Kieran Healy (@kjhealy
)
- Three CSV files with some basic FIPS identifying information for US States (
state_fips_master.csv
), Counties (county_fips_master.csv
), and both together (state_and_county_fips_master.csv
). I got sick of constantly having to write code to match on one or other of these identifiers in order to merge data files (e.g. for maps). So this can serve as a basis for harmonizing files that use one, some, or some variant of these identifiers. For example, sometimes leading zeros are omitted in the FIPS, sometimes not; sometimes the FIPS is coded in data as one number, sometimes as a character-vector of digits, sometimes as two separate state and county numbers, and so on. The Census also has its own supra-state units (regions and divisions). These files make it easier to merge and match to data indexed in one or other of these ways.
The county_fips_master.csv
file looks like this:
fips | county_name | state_abbr | state_name | long_name | sumlev | region | division | state | county | crosswalk | region_name | division_name |
---|---|---|---|---|---|---|---|---|---|---|---|---|
1001 | Autauga County | AL | Alabama | Autauga County AL | 50 | 3 | 6 | 1 | 1 | 3-6-1-1 | South | East South Central |
1003 | Baldwin County | AL | Alabama | Baldwin County AL | 50 | 3 | 6 | 1 | 3 | 3-6-1-3 | South | East South Central |
1005 | Barbour County | AL | Alabama | Barbour County AL | 50 | 3 | 6 | 1 | 5 | 3-6-1-5 | South | East South Central |
1007 | Bibb County | AL | Alabama | Bibb County AL | 50 | 3 | 6 | 1 | 7 | 3-6-1-7 | South | East South Central |
1009 | Blount County | AL | Alabama | Blount County AL | 50 | 3 | 6 | 1 | 9 | 3-6-1-9 | South | East South Central |
1011 | Bullock County | AL | Alabama | Bullock County AL | 50 | 3 | 6 | 1 | 11 | 3-6-1-11 | South | East South Central |
crosswalk
is just a concatenation of region, division, state, and county identifiers, sometimes useful for merging with files that do not include a full numeric FIPS code, but instead split it up by state and county.
The state_fips_master.csv
file looks like this:
state_name | state_abbr | long_name | fips | sumlev | region | division | state | region_name | division_name |
---|---|---|---|---|---|---|---|---|---|
Alabama | AL | Alabama AL | 1 | 40 | 3 | 6 | 1 | South | East South Central |
Alaska | AK | Alaska AK | 2 | 40 | 4 | 9 | 2 | West | Pacific |
Arizona | AZ | Arizona AZ | 4 | 40 | 4 | 8 | 4 | West | Mountain |
Arkansas | AR | Arkansas AR | 5 | 40 | 3 | 7 | 5 | South | West South Central |
California | CA | California CA | 6 | 40 | 4 | 9 | 6 | West | Pacific |
Colorado | CO | Colorado CO | 8 | 40 | 4 | 8 | 8 | West | Mountain |
And the state_and_county_fips_master.csv
file looks like this:
fips | name | state |
---|---|---|
0 | UNITED STATES | NA |
1000 | ALABAMA | NA |
1001 | Autauga County | AL |
1003 | Baldwin County | AL |
1005 | Barbour County | AL |
1007 | Bibb County | AL |
- This file includes the US overall FIPS code (00000) and each of the state codes as five digit numbers, in order. The country's name and the names of the states are in all-caps.

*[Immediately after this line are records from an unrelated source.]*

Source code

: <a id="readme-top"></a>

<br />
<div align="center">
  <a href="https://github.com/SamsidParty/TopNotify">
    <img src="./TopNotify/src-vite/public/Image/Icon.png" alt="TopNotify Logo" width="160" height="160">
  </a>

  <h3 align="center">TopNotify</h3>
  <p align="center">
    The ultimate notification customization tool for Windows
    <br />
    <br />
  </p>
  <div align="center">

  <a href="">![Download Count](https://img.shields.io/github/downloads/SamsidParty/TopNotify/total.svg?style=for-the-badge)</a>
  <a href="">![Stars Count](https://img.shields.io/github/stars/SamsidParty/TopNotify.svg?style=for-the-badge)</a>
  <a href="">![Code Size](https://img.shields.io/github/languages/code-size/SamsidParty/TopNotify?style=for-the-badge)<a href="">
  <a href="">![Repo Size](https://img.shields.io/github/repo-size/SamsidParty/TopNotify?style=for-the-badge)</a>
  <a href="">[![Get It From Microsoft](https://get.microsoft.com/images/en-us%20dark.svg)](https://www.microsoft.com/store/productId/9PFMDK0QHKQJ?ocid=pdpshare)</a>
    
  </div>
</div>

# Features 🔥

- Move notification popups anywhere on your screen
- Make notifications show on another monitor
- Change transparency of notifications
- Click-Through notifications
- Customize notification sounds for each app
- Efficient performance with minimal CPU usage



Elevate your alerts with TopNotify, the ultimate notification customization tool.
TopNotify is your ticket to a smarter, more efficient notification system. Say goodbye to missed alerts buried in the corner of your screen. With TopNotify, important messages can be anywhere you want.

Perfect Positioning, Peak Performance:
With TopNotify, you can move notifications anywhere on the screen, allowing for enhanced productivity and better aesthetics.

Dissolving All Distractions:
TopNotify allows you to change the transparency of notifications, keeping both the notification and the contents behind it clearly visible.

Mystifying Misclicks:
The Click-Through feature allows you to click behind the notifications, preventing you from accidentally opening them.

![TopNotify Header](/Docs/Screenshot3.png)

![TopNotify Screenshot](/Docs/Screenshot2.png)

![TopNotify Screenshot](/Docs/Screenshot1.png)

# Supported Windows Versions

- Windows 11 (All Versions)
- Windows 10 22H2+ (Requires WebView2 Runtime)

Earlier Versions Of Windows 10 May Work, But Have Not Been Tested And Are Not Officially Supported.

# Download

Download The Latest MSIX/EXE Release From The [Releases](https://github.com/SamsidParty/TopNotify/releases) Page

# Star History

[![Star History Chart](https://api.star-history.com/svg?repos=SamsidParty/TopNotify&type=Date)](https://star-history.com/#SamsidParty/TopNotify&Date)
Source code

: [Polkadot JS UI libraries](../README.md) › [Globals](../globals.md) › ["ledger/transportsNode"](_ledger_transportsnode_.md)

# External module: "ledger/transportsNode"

When merging and filtering county-level data, there are a few things that might bite you, as they have bitten me.
- Beware of confusion that may arise when trying to merge FIPS encoded as a character (e.g. State code "04") and FIPS encoded as an integer (4).
- Counties or Parishes with "Saint" or "St" in their names are sometimes inconsistently spelled or abbreviated.
- Some places have "La" in their name. It's LaSalle Parish (LA), but La Salle County (TX), but LaSalle County (IL). These are sometimes written incorrectly.
- Doña Ana County, NM, has the only "ñ" in America's county names. It can get mangled in the character encoding of text files (especially old ones), or converted to a mere "n".
- It's "District of Columbia", not "Washington DC".
- The District of Columbia has a State-like FIPS code (11) and a County-like one (11001).
In any case, you are never trying to match on character strings when merging data that should have unique numerical identifiers. Right?